Quel monde choisissons-nous?

IMG_20160612_134544063[1]J’émerge ce matin, cassée et courbaturée après un magnifique festival Féminaissance. Deux jours passés dans un petit sanctuaire de bonheur, co-créant le monde dans lequel je désire vivre.

C’était vraiment une bulle, car dedans j’étais déconnectée de ce qui se passait ailleurs dans le monde, et ce n’était que sur la route de retour, en conversation avec ma cousine américaine que j’ai su ce qui se passait en Floride pendant que je prenais mon petit-déjeuner. En novembre, lors du Salon Féminaissance, nous étions encore sous le choc de l’attentat à Paris de la semaine précédente. Cette fois-ci, nous avons été préservées dans notre petite bulle où notre souci principal était comment passer d’un bâtiment à un autre sans être trempée.

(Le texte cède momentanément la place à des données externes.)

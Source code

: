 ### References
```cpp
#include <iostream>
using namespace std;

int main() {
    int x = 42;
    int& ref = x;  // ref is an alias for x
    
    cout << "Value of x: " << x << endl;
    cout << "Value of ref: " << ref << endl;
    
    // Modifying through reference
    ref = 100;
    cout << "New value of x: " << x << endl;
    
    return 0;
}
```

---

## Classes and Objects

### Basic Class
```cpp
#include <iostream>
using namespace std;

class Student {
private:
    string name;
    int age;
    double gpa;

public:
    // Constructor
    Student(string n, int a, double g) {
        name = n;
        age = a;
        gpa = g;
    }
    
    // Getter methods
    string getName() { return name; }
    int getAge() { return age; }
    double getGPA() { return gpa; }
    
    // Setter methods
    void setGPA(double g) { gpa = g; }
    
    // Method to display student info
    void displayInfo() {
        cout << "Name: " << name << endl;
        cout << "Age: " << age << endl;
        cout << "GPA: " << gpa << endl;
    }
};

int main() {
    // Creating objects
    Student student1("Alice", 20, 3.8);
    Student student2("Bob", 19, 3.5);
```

Impossible donc de faire abstraction ce matin du contraste saisissant entre ces deux mondes, d’autant plus quand je lis que le candidat présidentiel met de côté son mépris pour la communauté LGBT pour diaboliser un autre groupe qu’il hait encore plus. Quelle réponse à des actes haineux? Plus de haine ou moins?

Ce weekend, comme à chaque Féminaissance, Laurence et moi avons pu observer les changements dans les femmes présentes, entre le moment de leur arrivée, les corps contractés, les visages un peu méfiants, chacune un peu sur ses gardes ; et la fin du festival, où la posture et l’apparence témoignent de décontraction et d’ouverture. Pourtant, rares sont les femmes qui arrivent prêtes à cette ouverture… Notre culture nous a appris à nous méfier, même d’autres femmes. Quand « le féminin dénaturé » domine dans une culture, les rassemblements de femmes ne sont rarement des lieux de sécurité – nous nous attendons à la mesquinerie, à la compétition (surtout pour le regard de l’homme), aux jugements, à la méchanceté. Les femmes arrivent avec leurs carapaces s’attendant au pire.

Elles ne s’attendent pas ce qu’elles découvrent à Féminaissance : harmonie, sororité, entraide, légèreté – la communauté dans le vrai sens du terme.

Une vraie communauté n’exige pas que tous ses membres soient identiques, ayant les mêmes goûts, désirs et valeurs. Une vraie communauté se construit à partir d’individus différents, où leur différence n’est pas simplement tolérée mais intégrée comme une richesse. Les villages d’autrefois n’étaient pas des utopies où chacun pensait pareil : ils étaient des communautés où chacun avait un rôle, qu’il soit guérisseur ou chasseur, éleveur ou enseignant, meunier ou mécanicien. Tôt ou tard, chacun aurait besoin de l’autre, et il n’avait pas besoin que le cordonnier vote pareil que lui pour lui permettre de réparer ses chaussures.

La fracture de nos sociétés, le fait que nous vivons dans un monde trop vaste pour nous, où nous ne connaissons pas nos propres voisins, fait que nous nous retranchons derrière nos similitudes. La différence devient notre ennemi, elle nous menace parce qu’elle met en lumière notre isolement, notre manque d’appartenance. La recherche d’identification parle de ces manques de connexion, des manques dont nous sommes à peine conscients.

La blessure d’aliénation permet de diaboliser l’autre. Et la solution n’est pas de nous déconnecter de ce qui est différent de nous. Au contraire.

La connexion fait que nous ne pouvons pas faire du mal à autrui, car nous reconnaissons qu’il est fils de, sœur de, ami de, cousine de… ou bien nous imaginons que cette personne est une mère, un père, un enfant, un être humain. C’est la déconnexion qui permet que des militaires larguent des bombes à des milliers de kilomètres grâce aux drones. Derrière leurs consoles, ils n’ont pas à entendre les pleurs des familles endeuillées ni sentir l’odeur de la destruction carnassière.

Nos réseaux sociaux, malgré leurs écueils, témoignent de notre désir instinctif de retrouver ces connexions. Les démarches telles le covoiturage ou l’hébergement à domicile, même LeBonCoin et Airbnb sont nos petits efforts de recréer une échelle humaine dans un monde trop vaste.

Féminaissance ajoute sa petite pierre à cette édifice. Aussi imparfaite qu’elle soit, elle a amélioré en quelque sorte la vie d’une petite centaine de femmes ce weekend. Je choisis un monde de connexion et de reliance.